Let T be a linear transformation such that $T(A)=-A^t$, in the space $M_{n \times n}^{\Bbb R}$, and $-A^t$ is donated as $-A$ Transpose, with the standard inner product.
- Find $T$'s Characteristic Polynomial and Minimal Polynomial.
- Find The Jordan Normal Form of T, when $trace(T)=-3$
I was able to prove that T is Unitarian since $T^2(A)=A \Rightarrow T^2(A)=I$
$T$ therefore satisfies the equation $A^2-I=0 \Rightarrow (t-1)(t+1)=0$
Therefore the eigenvalues of T are $\lambda \in \left \{-1,1 \right\}$ and T is Normal (Unitarian and all the eigenvalues equal $|(1)|$.
However this is the best I could do here. I know the characteristic polynomial is supposed to be $$P_A=(t-1)^i(t+1)^{n-i}$$
But what is the minimal polynomial?
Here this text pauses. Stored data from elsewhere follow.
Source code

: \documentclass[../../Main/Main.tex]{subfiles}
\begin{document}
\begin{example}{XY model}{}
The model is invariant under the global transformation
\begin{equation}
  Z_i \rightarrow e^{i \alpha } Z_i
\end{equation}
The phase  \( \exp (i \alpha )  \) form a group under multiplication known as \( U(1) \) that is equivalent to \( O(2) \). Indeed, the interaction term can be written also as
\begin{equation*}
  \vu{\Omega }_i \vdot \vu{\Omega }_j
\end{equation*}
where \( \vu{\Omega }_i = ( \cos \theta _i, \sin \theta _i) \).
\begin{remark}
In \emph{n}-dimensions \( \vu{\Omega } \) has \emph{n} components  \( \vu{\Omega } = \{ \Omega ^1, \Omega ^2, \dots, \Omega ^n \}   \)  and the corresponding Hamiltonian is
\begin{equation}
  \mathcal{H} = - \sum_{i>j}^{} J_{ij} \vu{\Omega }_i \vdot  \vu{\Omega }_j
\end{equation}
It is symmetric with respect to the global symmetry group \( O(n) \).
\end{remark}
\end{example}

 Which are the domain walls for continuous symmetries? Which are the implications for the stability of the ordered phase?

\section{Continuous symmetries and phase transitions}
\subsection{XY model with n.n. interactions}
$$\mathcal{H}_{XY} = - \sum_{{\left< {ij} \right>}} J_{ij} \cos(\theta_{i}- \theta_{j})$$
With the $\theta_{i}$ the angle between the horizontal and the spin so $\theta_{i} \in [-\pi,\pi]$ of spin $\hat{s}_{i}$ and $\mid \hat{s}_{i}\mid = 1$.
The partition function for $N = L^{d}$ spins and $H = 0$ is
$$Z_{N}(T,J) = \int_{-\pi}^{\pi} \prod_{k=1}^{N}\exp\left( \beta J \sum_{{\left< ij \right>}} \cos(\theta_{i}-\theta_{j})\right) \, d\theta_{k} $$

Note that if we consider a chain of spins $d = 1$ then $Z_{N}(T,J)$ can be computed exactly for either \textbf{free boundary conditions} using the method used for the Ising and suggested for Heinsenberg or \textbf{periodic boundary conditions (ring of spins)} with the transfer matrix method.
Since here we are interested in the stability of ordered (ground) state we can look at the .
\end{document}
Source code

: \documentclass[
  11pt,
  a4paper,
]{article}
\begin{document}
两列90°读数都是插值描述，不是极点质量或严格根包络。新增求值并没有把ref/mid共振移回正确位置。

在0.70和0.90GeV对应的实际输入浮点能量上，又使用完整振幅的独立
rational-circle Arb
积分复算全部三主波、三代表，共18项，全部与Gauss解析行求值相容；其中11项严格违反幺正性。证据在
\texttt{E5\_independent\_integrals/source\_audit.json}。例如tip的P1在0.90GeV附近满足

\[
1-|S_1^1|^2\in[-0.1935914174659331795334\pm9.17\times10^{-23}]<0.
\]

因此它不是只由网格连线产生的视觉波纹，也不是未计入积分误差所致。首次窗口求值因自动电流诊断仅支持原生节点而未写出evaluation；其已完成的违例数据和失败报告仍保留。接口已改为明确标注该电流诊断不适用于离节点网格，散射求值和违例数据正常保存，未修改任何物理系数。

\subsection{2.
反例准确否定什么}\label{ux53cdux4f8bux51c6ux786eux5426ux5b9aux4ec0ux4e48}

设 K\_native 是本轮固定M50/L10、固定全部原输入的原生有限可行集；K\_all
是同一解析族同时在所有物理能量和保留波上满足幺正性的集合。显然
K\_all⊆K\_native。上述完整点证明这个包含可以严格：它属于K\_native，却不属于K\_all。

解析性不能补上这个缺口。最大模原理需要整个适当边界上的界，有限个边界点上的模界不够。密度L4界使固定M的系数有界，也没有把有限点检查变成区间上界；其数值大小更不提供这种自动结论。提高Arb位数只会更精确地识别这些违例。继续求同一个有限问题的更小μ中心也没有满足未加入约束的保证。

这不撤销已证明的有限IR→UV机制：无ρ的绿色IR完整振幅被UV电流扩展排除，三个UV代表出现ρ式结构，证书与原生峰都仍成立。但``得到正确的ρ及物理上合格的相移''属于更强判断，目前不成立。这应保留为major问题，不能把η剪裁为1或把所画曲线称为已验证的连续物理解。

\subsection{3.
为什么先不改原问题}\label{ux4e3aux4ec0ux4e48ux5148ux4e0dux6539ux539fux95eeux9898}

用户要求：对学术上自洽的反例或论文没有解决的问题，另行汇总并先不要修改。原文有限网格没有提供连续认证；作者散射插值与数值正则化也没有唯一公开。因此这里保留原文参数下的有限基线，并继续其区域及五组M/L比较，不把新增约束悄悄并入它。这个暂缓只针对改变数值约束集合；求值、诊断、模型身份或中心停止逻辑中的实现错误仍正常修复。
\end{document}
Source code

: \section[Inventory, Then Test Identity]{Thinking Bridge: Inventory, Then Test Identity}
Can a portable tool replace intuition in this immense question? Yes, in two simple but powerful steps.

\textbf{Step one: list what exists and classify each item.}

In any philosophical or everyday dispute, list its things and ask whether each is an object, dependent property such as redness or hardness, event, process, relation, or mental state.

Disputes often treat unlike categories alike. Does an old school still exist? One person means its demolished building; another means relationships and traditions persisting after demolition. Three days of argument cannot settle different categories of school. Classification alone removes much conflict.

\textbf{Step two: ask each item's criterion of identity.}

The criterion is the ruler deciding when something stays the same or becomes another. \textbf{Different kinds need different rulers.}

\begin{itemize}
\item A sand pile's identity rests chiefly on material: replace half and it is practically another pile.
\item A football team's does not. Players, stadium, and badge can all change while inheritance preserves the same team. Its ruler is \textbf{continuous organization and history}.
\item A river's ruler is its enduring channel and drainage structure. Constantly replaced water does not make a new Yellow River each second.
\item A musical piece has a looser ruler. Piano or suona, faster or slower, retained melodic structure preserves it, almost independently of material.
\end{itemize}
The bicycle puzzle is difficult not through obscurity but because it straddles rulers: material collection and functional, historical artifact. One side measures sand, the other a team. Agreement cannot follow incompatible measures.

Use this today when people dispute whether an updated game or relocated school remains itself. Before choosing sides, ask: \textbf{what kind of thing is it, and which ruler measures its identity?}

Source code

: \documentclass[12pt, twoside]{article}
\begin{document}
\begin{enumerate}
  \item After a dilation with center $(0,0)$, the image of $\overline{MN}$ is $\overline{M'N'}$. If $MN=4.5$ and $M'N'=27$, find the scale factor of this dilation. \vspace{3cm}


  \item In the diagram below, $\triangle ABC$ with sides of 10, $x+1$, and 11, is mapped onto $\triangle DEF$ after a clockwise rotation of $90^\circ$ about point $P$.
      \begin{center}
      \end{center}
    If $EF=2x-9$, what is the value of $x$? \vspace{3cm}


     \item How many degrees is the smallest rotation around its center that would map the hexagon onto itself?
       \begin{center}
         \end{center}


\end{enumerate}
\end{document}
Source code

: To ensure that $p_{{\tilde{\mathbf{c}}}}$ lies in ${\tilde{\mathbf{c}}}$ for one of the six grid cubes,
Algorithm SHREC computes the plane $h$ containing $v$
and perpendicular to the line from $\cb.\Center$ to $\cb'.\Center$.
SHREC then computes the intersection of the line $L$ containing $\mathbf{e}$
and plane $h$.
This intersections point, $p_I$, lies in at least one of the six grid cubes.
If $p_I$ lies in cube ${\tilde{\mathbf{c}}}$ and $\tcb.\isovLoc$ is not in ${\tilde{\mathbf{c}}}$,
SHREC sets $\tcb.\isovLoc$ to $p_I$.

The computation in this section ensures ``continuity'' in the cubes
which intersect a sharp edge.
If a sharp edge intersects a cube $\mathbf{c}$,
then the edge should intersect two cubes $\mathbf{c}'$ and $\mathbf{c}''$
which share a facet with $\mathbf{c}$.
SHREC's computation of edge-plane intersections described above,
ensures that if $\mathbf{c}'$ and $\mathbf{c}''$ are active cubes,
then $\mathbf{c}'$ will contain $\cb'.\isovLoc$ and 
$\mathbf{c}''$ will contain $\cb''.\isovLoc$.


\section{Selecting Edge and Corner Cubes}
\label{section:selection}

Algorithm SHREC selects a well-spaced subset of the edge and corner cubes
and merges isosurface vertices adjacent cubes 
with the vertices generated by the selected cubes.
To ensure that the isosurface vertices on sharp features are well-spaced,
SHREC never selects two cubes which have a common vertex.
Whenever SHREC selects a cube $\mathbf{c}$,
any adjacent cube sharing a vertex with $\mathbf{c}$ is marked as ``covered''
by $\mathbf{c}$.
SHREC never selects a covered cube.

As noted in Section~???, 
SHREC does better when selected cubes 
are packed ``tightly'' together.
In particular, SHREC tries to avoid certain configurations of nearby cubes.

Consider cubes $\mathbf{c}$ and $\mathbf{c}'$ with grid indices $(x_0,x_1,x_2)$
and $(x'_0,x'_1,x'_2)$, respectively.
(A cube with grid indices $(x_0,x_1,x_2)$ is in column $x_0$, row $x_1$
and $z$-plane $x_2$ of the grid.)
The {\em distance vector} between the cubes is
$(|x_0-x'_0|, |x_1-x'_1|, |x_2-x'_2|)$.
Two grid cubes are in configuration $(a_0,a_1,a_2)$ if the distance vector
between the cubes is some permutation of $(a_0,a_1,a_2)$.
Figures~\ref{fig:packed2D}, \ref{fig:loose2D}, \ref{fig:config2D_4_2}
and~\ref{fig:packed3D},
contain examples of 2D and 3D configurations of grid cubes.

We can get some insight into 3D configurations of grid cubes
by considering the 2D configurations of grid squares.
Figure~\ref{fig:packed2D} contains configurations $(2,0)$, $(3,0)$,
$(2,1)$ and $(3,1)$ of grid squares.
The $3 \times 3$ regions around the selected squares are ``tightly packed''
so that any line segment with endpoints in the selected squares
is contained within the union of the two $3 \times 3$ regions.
How do I determine Jordan Normal Form?
Thanks,
Alan
I believe I can solve the question with the following:
$$T(A)=-A^t \Rightarrow T^2(A)=(-A^t)(-A^t)=A \Rightarrow T^2=I$$
Therefore we can say the minimal polynomial is:
$$(t^2-1)=(t-1)(t+1)$$
Therefore the eigenvalues are $t=1, t=-1$.
In addition: $$TT^*(A)=(-A^t)(A)=T*T^2=T*I=T$$
$$T^*T(A)=A(-A^t)=T^2*T=I*T=T$$
So $T$ is Normal, and thus Unitarian (eigenvalues are $t=|1|$).
The dimension of the symmetric and anti symmetric matrices is known:
$$S_N=\frac{n(n+1)}{2}$$ $$A_N=\frac{n(n-1)}{2}$$
Therefore the characteristic polynomial is $$P_A=(t-1)^{\frac{n(n-1)}{2}} * (t+1)^{\frac{n(n+1)}{2}}$$
From the fact that trace=$-3$ and that the trace is the sum of eigenvalues, we solve the equation $$1*\frac{n(n-1)}{2} + (-1)*\frac{n(n-1)}{2} \Rightarrow n=3$$
Therefore, $$P_A=(t-1)^3(t+1)^6$$
And the Jordan Normal Form is $$J_A=J_6(-1), J_3(1)$$